* **Information given**:
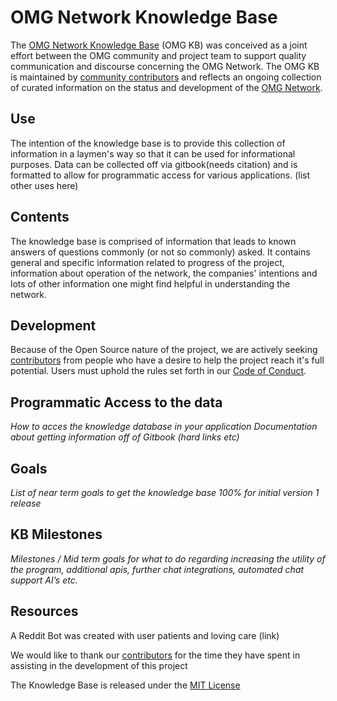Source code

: # OMG Network Knowledge Base

The [OMG Network Knowledge Base](https://kb.buildomg.org) \(OMG KB\) was conceived as a joint effort between the OMG community and project team to support quality communication and discourse concerning the OMG Network. The OMG KB is maintained by [community contributors](https://github.com/buildOMG/kb/graphs/contributors) and reflects an ongoing collection of curated information on the status and development of the [OMG Network](https://omisego.network/).

## **Use**
The intention of the knowledge base is to provide this collection of information in a laymen's way so that it can be used for informational purposes. Data can be collected off via gitbook(needs citation) and is formatted to allow for programmatic access for various applications. (list other uses here)

## **Contents**
The knowledge base is comprised of information that leads to known answers of questions commonly (or not so commonly) asked. It contains general and specific information related to progress of the project, information about operation of the network, the companies' intentions and lots of other information one might find helpful in understanding the network.

## **Development**
 Because of the Open Source nature of the project, we are actively seeking [contributors](https://kb.buildomg.org/kb/development/contributing) from people who have a desire to help the project reach it's full potential. Users must uphold the rules set forth in our [Code of Conduct](https://kb.buildomg.org/kb/development/code-of-conduct).

## **Programmatic Access to the data**
*How to acces the knowledge database in your application*
*Documentation about getting information off of Gitbook (hard links etc)*

## **Goals**
*List of near term goals to get the knowledge base 100% for initial version 1 release*

## **KB Milestones**
*Milestones / Mid term goals for what to do regarding increasing the utility of the program, additional apis, further chat integrations, automated chat support AI’s etc.*

## **Resources**
A Reddit Bot was created with user patients and loving care (link)

We would like to thank our [contributors](https://github.com/buildOMG/kb/graphs/contributors) for the time they have spent in assisting in the development of this project

The Knowledge Base is released under the [MIT License](https://kb.buildomg.org/use-1/use)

* **Task instructions**: Once you have returned the line containing "in your application*", stop; begin at the first line of the material, keep each line exact, and skip the pictures.

* **Your response**:
Source code

: # OMG Network Knowledge Base

The [OMG Network Knowledge Base](https://kb.buildomg.org) \(OMG KB\) was conceived as a joint effort between the OMG community and project team to support quality communication and discourse concerning the OMG Network. The OMG KB is maintained by [community contributors](https://github.com/buildOMG/kb/graphs/contributors) and reflects an ongoing collection of curated information on the status and development of the [OMG Network](https://omisego.network/).

## **Use**
The intention of the knowledge base is to provide this collection of information in a laymen's way so that it can be used for informational purposes. Data can be collected off via gitbook(needs citation) and is formatted to allow for programmatic access for various applications. (list other uses here)

## **Contents**
The knowledge base is comprised of information that leads to known answers of questions commonly (or not so commonly) asked. It contains general and specific information related to progress of the project, information about operation of the network, the companies' intentions and lots of other information one might find helpful in understanding the network.

## **Development**
 Because of the Open Source nature of the project, we are actively seeking [contributors](https://kb.buildomg.org/kb/development/contributing) from people who have a desire to help the project reach it's full potential. Users must uphold the rules set forth in our [Code of Conduct](https://kb.buildomg.org/kb/development/code-of-conduct).

## **Programmatic Access to the data**
*How to acces the knowledge database in your application*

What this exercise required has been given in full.